[Advaita-l] upAdAna kAraNam.h
Anand Hudli
anandhudli at hotmail.com
Sun Apr 15 13:41:50 CDT 2007
Karthik wrote:
>I'm having a bit of a problem with the "standard translation": upAdAna
>kAraNam.h = Material Cause
>IMHO, a better translation would be:
>upAdAna kAraNam.h = Constituent Cause
Translating from Sanskrit to English is indeed tricky. The usage of upAdAna
as material cause probably arose from such examples as the clay and the pot
where the clay (material) produces the pot. In VedAnta, the term upAdAna is
used in the sense of "substratum" (locus). For example, the
vedAntaparibhAShA says:
yadvA nikhilajagadupAdAnatvaM brahmaNo lakShaNam.h, upAdAnatvaM cha
jagadadhyAsa-adhiShThAnatvam.h, jagadAkAreNa pariNamamAnamAyAdhiShThAnatvaM
vA |
Or, the definition (characteristic) of Brahman is "being the material cause
of the entire world." And material causality is "being the susbtratum of the
superimposition of the world" or "being the substratum of mAyA which
transforms itself in the form of the world."
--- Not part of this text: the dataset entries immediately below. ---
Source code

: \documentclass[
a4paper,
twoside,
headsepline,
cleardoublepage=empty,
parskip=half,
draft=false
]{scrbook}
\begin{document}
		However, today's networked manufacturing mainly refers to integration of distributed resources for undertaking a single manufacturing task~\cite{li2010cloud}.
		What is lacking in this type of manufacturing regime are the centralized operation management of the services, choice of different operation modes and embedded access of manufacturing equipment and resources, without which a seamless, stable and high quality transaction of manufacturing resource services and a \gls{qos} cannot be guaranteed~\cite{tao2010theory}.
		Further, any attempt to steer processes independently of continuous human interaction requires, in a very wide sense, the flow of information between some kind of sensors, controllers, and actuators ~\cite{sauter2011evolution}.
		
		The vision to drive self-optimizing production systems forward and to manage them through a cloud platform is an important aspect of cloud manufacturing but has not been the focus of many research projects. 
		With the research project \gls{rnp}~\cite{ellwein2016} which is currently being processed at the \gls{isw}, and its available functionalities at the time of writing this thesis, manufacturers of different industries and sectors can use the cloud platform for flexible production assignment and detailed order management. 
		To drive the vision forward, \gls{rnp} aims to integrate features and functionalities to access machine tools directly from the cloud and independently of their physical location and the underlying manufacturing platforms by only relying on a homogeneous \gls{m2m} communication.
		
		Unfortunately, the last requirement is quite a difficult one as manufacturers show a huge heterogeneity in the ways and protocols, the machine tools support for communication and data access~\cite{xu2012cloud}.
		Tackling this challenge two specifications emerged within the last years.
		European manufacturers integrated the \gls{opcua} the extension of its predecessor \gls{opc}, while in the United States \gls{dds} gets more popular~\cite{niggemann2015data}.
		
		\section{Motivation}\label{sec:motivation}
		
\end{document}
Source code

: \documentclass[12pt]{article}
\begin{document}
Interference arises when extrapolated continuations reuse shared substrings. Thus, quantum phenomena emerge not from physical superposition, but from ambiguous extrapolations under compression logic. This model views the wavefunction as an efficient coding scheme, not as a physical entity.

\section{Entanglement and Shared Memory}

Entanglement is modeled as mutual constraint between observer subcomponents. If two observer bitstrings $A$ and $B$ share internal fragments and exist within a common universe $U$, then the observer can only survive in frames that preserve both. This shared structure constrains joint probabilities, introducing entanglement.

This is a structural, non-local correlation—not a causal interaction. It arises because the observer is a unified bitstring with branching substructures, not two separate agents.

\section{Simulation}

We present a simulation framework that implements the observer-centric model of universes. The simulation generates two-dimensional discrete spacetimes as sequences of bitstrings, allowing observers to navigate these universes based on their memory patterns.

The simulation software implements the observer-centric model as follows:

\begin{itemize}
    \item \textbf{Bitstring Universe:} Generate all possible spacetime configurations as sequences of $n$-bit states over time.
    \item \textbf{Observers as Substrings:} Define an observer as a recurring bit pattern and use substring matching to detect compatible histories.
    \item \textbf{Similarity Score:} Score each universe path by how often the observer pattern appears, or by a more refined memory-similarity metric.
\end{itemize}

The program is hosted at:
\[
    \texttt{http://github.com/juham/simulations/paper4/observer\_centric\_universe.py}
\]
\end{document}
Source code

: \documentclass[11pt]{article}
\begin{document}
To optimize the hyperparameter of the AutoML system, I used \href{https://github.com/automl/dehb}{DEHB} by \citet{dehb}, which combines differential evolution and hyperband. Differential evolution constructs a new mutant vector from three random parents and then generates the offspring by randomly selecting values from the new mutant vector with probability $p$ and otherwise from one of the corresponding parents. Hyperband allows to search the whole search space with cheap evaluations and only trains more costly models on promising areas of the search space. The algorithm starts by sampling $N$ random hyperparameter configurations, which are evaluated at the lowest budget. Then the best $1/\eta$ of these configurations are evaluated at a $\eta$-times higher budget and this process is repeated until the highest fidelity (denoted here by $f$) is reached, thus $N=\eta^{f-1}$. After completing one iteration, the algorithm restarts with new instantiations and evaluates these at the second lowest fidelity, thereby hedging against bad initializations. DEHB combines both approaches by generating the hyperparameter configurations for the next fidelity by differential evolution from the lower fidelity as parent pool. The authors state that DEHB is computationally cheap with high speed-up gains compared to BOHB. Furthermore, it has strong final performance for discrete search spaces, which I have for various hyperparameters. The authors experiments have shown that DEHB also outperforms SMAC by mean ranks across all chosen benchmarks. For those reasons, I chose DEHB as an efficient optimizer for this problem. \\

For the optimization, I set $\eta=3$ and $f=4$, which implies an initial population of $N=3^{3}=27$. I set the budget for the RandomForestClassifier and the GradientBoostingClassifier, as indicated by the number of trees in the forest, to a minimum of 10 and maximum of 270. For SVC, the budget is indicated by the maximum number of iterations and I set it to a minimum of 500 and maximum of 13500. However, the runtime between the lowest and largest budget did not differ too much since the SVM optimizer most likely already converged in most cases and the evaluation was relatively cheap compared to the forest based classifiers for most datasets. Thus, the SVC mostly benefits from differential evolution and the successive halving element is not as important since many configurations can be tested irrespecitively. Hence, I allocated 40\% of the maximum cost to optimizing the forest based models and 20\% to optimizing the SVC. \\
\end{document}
In the nyAya system, however, upAdAna is often called samavAyikAraNa, or the
inherent cause, as the example of the threads and the cloth where the
threads are said to be the inherent cause of the cloth. But the nyAya
definition agrees with the Vedantic one only in the case of components that
produce a composite entity. In other cases, for example, where a susbtance
gives rise to a quality, the naiyAyikas do not admit the upAdAna kAraNa,
since the cause and effect belong to different categories.